Ex-US POW Visits Omuta after 66 years Forced to Work at POW Camp Coal Mine
Nishi Nippon newspaper, October 19, 2011, evening edition
Mr. Roy Friese, an 88 year old resident of California who was held at Fukuoka #17 POW camp and forced to work at a coal mine visited Omuta City for the first time in sixty-six years on October 19 after being invited by the MoFA. Standing on the site of the former camp, Mr. Friese thought deeply as he related, “I’ve forgiven, but painful memories I can’t stop keep coming back.”
Mr. Friese was captured as a POW in the Philippines in 1942, and was sent to Japan in July 1943 and interned in Fukuoka #17 POW Camp. He was engaged in shoveling coal in Mitsui Miike Coal Mine to supplement the labor shortage in the coal mining industry.

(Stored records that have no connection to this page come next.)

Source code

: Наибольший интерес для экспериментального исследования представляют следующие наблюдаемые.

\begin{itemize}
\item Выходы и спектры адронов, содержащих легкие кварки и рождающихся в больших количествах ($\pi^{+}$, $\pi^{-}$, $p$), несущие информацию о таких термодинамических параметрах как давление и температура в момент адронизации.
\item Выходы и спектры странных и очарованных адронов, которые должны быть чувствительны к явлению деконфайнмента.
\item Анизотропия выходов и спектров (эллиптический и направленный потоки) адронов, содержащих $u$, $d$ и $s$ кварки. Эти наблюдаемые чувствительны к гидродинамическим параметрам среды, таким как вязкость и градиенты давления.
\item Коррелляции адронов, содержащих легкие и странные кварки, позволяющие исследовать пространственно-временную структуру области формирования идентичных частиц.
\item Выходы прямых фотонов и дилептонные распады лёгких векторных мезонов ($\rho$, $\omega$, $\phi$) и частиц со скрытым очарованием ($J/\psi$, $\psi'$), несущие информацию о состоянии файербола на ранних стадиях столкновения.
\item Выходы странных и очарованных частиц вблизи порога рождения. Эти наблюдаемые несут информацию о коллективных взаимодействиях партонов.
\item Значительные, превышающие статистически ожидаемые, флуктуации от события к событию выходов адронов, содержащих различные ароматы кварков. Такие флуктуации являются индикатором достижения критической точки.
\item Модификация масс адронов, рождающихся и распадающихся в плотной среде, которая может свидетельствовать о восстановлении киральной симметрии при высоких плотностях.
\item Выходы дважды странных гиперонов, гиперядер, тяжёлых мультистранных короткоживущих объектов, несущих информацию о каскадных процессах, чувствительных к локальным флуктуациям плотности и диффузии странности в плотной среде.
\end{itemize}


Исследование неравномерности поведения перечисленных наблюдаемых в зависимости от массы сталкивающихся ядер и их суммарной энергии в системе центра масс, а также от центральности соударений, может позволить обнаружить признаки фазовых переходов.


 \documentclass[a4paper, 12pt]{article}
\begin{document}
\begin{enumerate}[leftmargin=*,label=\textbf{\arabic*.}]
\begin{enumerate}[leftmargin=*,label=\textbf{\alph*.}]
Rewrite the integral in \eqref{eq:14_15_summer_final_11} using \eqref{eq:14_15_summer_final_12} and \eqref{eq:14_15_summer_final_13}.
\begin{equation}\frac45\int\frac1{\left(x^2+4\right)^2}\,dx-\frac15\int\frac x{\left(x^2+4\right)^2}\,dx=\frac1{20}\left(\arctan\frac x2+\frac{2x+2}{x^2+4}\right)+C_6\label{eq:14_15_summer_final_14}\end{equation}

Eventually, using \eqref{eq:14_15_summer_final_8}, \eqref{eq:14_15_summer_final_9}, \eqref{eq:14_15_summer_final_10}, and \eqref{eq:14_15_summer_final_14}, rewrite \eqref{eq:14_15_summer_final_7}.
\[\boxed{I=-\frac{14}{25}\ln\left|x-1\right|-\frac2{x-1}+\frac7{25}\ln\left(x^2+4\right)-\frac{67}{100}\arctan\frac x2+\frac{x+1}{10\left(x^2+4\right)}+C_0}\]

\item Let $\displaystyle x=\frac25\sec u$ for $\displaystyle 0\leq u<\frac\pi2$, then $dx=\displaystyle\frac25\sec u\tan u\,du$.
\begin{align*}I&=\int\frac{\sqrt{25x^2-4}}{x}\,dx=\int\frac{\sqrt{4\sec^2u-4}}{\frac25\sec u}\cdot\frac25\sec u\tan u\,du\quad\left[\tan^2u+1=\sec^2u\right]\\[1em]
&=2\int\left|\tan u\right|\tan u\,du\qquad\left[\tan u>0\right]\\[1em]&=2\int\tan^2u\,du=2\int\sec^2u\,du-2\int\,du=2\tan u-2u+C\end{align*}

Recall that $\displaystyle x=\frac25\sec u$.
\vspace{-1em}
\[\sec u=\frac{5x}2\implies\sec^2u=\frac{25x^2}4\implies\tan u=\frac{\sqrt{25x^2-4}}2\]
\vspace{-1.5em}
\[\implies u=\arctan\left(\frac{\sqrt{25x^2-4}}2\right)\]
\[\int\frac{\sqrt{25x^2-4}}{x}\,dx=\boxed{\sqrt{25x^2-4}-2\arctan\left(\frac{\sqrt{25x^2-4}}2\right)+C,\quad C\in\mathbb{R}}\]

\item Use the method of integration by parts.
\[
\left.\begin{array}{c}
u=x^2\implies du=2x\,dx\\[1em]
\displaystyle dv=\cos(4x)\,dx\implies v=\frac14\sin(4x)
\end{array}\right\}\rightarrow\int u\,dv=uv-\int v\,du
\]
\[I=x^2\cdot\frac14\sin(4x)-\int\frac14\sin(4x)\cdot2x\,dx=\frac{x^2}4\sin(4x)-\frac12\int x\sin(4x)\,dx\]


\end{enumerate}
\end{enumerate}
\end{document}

Arriving in Japan as part of the MoFA program designed for “heartfelt reconciliation”, he stood in Shin-ko-machi town where the POW camp was once located.
The site of the former POW camp, which was surrounded by tall fences and barbed wire has been converted into a coal yard. Mr. Friese clearly remembers some Japanese words such as "Ki－o－tsuke” （Attention!）and “Migi muke migi!” (Right turn!). He recalled his life then, “The forced labor was hard. In order to stay away from work I had a friend crush my left little finger. I was once interned in the eiso (guard house) without food or water. My POW number was hyaku-nana-ju-san (173).”
A total of 1,737 Allied POWs including 730 Americans were held in the camp, which was one of the largest in Japan. According to the POW Research Network Japan, an organization dedicated to investigating the actual conditions of the POWs, around 30,000 POWs were sent to and interned in about 130 camps throughout Japan, particularly in Fukuoka where there were a large number of coal mines. A total of ten camps were there, in places such as Iizuka, Tagawa and so on, besides Omuta.
Mr. Friese met up with Mr. Kensuke Morooka, Representative of the Association for Recording Air Raids of Omuta. His family home was completely destroyed in the fire-bombing of June 18, 1945. “I remember I saw POWs when I was a boy of thirteen. The skeletal POWs were crammed upright into trucks,” he told Mr. Friese as they shook hands.
“The facts of sixty-six years ago should never be forgotten. But instead of animosity, we have to hold onto our belief that stupid wars should never happen again,” said Mr. Morooka. “I had felt various prejudices but they are all gone now,” said Mr. Friese as he left the POW camp site.